» What the exercise asks
In the records below, find the line that contains "- ✅ Stacked form elements", then transcribe it and every later line exactly, stopping at the final line.

══════════════════════════════

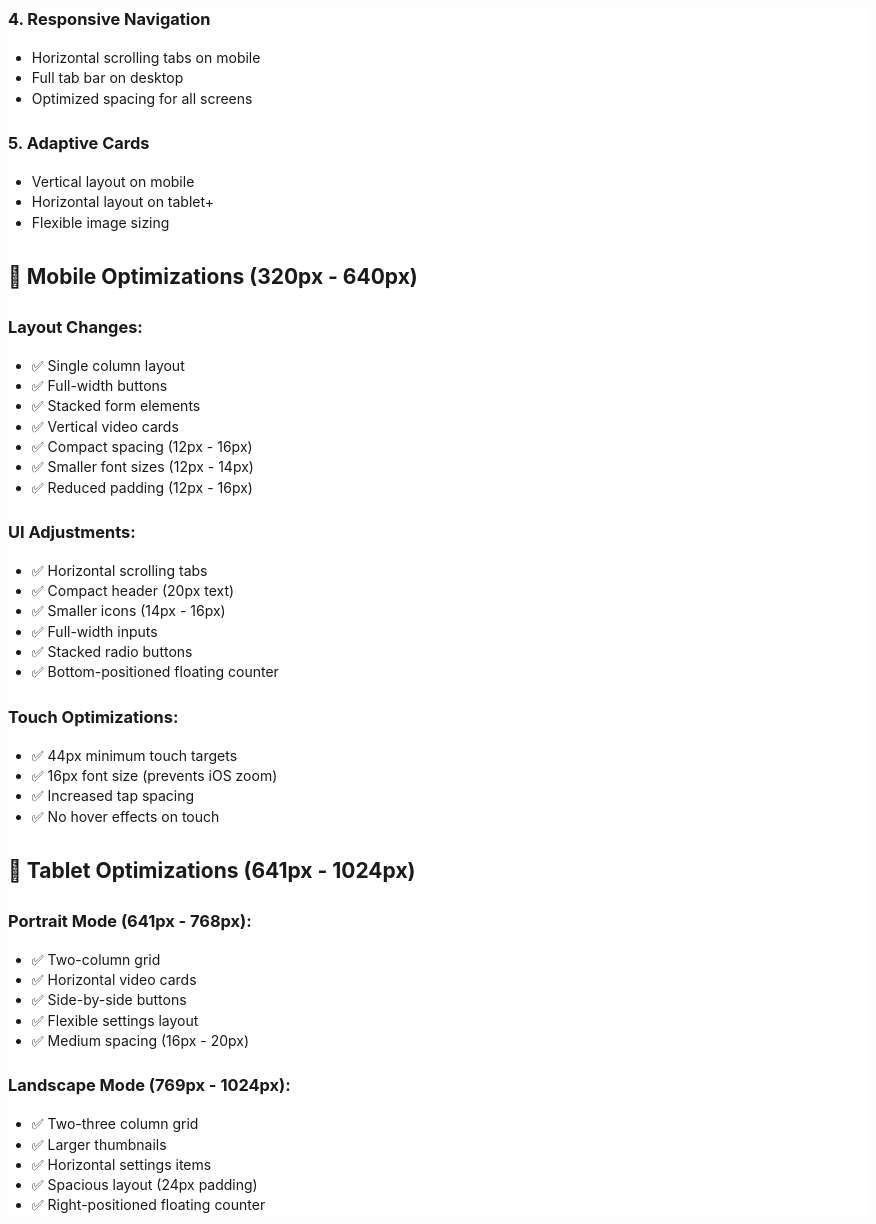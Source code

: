 ### 4. **Responsive Navigation**
- Horizontal scrolling tabs on mobile
- Full tab bar on desktop
- Optimized spacing for all screens

### 5. **Adaptive Cards**
- Vertical layout on mobile
- Horizontal layout on tablet+
- Flexible image sizing

## 🎨 Mobile Optimizations (320px - 640px)

### Layout Changes:
- ✅ Single column layout
- ✅ Full-width buttons
- ✅ Stacked form elements
- ✅ Vertical video cards
- ✅ Compact spacing (12px - 16px)
- ✅ Smaller font sizes (12px - 14px)
- ✅ Reduced padding (12px - 16px)

### UI Adjustments:
- ✅ Horizontal scrolling tabs
- ✅ Compact header (20px text)
- ✅ Smaller icons (14px - 16px)
- ✅ Full-width inputs
- ✅ Stacked radio buttons
- ✅ Bottom-positioned floating counter

### Touch Optimizations:
- ✅ 44px minimum touch targets
- ✅ 16px font size (prevents iOS zoom)
- ✅ Increased tap spacing
- ✅ No hover effects on touch

## 📱 Tablet Optimizations (641px - 1024px)

### Portrait Mode (641px - 768px):
- ✅ Two-column grid
- ✅ Horizontal video cards
- ✅ Side-by-side buttons
- ✅ Flexible settings layout
- ✅ Medium spacing (16px - 20px)

### Landscape Mode (769px - 1024px):
- ✅ Two-three column grid
- ✅ Larger thumbnails
- ✅ Horizontal settings items
- ✅ Spacious layout (24px padding)
- ✅ Right-positioned floating counter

══════════════════════════════

» Completed exercise
- ✅ Stacked form elements
- ✅ Vertical video cards
- ✅ Compact spacing (12px - 16px)
- ✅ Smaller font sizes (12px - 14px)
- ✅ Reduced padding (12px - 16px)

### UI Adjustments:
- ✅ Horizontal scrolling tabs
- ✅ Compact header (20px text)
- ✅ Smaller icons (14px - 16px)
- ✅ Full-width inputs
- ✅ Stacked radio buttons
- ✅ Bottom-positioned floating counter

### Touch Optimizations:
- ✅ 44px minimum touch targets
- ✅ 16px font size (prevents iOS zoom)
- ✅ Increased tap spacing
- ✅ No hover effects on touch

## 📱 Tablet Optimizations (641px - 1024px)

### Portrait Mode (641px - 768px):
- ✅ Two-column grid
- ✅ Horizontal video cards
- ✅ Side-by-side buttons
- ✅ Flexible settings layout
- ✅ Medium spacing (16px - 20px)

### Landscape Mode (769px - 1024px):
- ✅ Two-three column grid
- ✅ Larger thumbnails
- ✅ Horizontal settings items
- ✅ Spacious layout (24px padding)
- ✅ Right-positioned floating counter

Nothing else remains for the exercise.